Breakfast versus afternoon tea

What is it about a tea that renders it suitable for a particular time of day?

It turns out that “breakfast tea” and “afternoon tea” have no particular standard definitions, but there are conventions. In general, a breakfast tea has a higher caffeine content, while an afternoon tea is meant to create “the perfect feel for a day winding down”. No amount of caffeine gives me a “winding down” feeling (just “winding up”!), but at least this way I can pick an afternoon tea if I want a smaller dose in the morning.

There’s also an interesting historical evolution of the content of a cup of tea that was dictated by the availability of tea imports from different parts of the world (originally China, then also India and Africa).

And what about English, Irish, and Scottish breakfast teas? Here’s a capsule summary (full details):

  • English breakfast: Full-bodied and rich. Originally a China black tea but now frequently includes a strong Ceylon tea component. May also include teas from Assam, Africa, and/or Indonesia.
  • Irish breakfast: More robust than English breakfast. Generally has a strong Assam component, giving it a malty flavor.
  • Scottish breakfast: Typically the strongest of the three. May include teas from China, Assam, Ceylon, Africa, and/or Indonesia.

A malty flavor in tea? I’ll have to pay more attention next time I get to try an Irish variant. The increase in strength for the Scottish breakfast blend is hypothesized to arise from their softer water (took more/stronger leaves to brew?).

Many sources characterize the different tea types (black, green, white, etc.) as having different amounts of caffeine (e.g., Choice Organic Tea’s tea guide). However, there are no industry standards, and tea packages do not typically indicating the caffeine content. Empirical studies have found that caffeine content ranges all over the map for all types of tea.

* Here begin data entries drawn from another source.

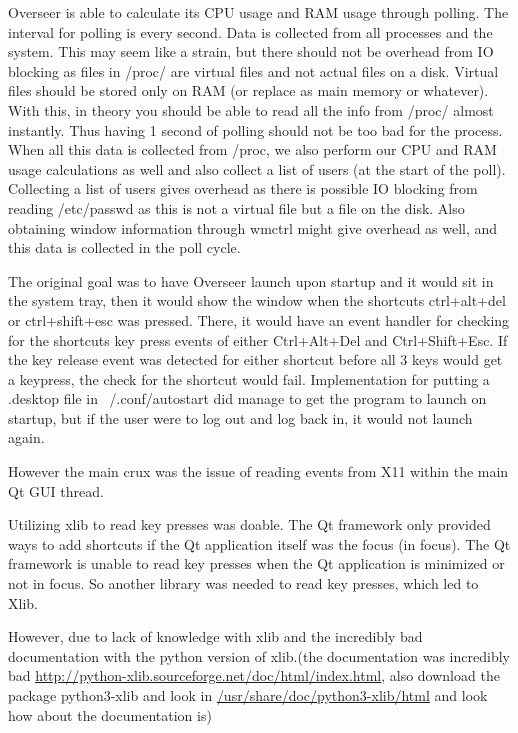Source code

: \documentclass[12pt]{article}
\begin{document}
Overseer is able to calculate its CPU usage and RAM usage through polling.
The interval for polling is every second.
Data is collected from all processes and the system.
This may seem like a strain, but there should not be overhead from IO blocking as files in /proc/ are virtual files and not actual files on a disk. Virtual files should be stored only on RAM (or replace as main memory or whatever).
With this, in theory you should be able to read all the info from /proc/ almost instantly.
Thus having 1 second of polling should not be too bad for the process.
When all this data is collected from /proc, we also perform our CPU and RAM usage calculations as well and also collect a list of users (at the start of the poll).
Collecting a list of users gives overhead as there is possible IO blocking from reading /etc/passwd as this is not a virtual file but a file on the disk.
Also obtaining window information through wmctrl might give overhead as well, and this data is collected in the poll cycle.

The original goal was to have Overseer launch upon startup and it would sit in the system tray, then it would show the window when the shortcuts ctrl+alt+del or ctrl+shift+esc was pressed.
There, it would have an event handler for checking for the shortcuts key press events of either Ctrl+Alt+Del and Ctrl+Shift+Esc.
If the key release event was detected for either shortcut before all 3 keys would get a keypress, the check for the shortcut would fail.
Implementation for putting a .desktop file in ~/.conf/autostart did manage to get the program to launch on startup, but if the user were to log out and log back in, it would not launch again.

However the main crux was the issue of reading events from X11 within the main Qt GUI thread.

Utilizing xlib to read key presses was doable.
The Qt framework only provided ways to add shortcuts if the Qt application itself was the focus (in focus).
The Qt framework is unable to read key presses when the Qt application is minimized or not in focus.
So another library was needed to read key presses, which led to Xlib.

However, due to lack of knowledge with xlib and the incredibly bad documentation with the python version of xlib.(the documentation was incredibly bad \url{http://python-xlib.sourceforge.net/doc/html/index.html}, also download the package python3-xlib and look in \url{/usr/share/doc/python3-xlib/html} and look how about the documentation is)
\end{document}

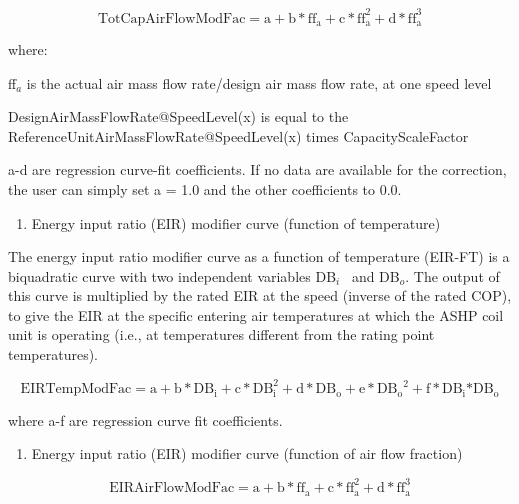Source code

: \begin{equation}
{\mathrm{TotCapAirFlowModFac}} = {\mathrm{a}} + {\mathrm{b*f}}{{\mathrm{f}}_{\mathrm{a}}} + {\mathrm{c*ff}}_{\mathrm{a}}^2 + {\mathrm{d*ff}}_{\mathrm{a}}^3
\end{equation}

where:

ff\(_{a}\) is the actual air mass flow rate/design air mass flow rate, at one speed level

DesignAirMassFlowRate@SpeedLevel(x) is equal to the ReferenceUnitAirMassFlowRate@SpeedLevel(x) times CapacityScaleFactor

a-d are regression curve-fit coefficients.  If no data are available for the correction, the user can simply set a = 1.0 and the other coefficients to 0.0.

\begin{enumerate}
\def\labelenumi{\arabic{enumi})}
\setcounter{enumi}{2}
\tightlist
\item
  Energy input ratio (EIR) modifier curve (function of temperature)
\end{enumerate}

The energy input ratio modifier curve as a function of temperature (EIR-FT) is a biquadratic curve with two independent variables DB\(_{i}\)~ and DB\(_{o}\). The output of this curve is multiplied by the rated EIR at the speed (inverse of the rated COP), to give the EIR at the specific entering air temperatures at which the ASHP coil unit is operating (i.e., at temperatures different from the rating point temperatures).

\begin{equation}
{\mathrm{EIRTempModFac}} = {\mathrm{a}} + {\mathrm{b*D}}{{\mathrm{B}}_{\mathrm{i}}} + {\mathrm{c*DB}}_{\mathrm{i}}^2 + {\mathrm{d*D}}{{\mathrm{B}}_{\mathrm{o}}} + {\mathrm{e*D}}{{\mathrm{B}}_{\mathrm{o}}}^2 + {\mathrm{f*D}}{{\mathrm{B}}_{\mathrm{i}}}{\mathrm{*D}}{{\mathrm{B}}_{\mathrm{o}}}
\end{equation}

where a-f are regression curve fit coefficients.

\begin{enumerate}
\def\labelenumi{\arabic{enumi})}
\setcounter{enumi}{3}
\tightlist
\item
  Energy input ratio (EIR) modifier curve (function of air flow fraction)
\end{enumerate}

\begin{equation}
{\mathrm{EIRAirFlowModFac}} = {\mathrm{a}} + {\mathrm{b*f}}{{\mathrm{f}}_{\mathrm{a}}} + {\mathrm{c*ff}}_{\mathrm{a}}^2 + {\mathrm{d*ff}}_{\mathrm{a}}^3
\end{equation}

Some example studies (interesting reading!):

Neither study did a breakdown of caffeine content for breakfast vs. afternoon teas, although Friedman et al. reported higher amounts of theaflavins (a beneficial antioxidant) in breakfast teas.

The Chin et al. study also found that brewing your tea in 8 ounces of water yields more caffeine than using 6 ounces (but about the same rate per ounce) and that at least half of the caffeine is extracted after just 1 minute of brewing.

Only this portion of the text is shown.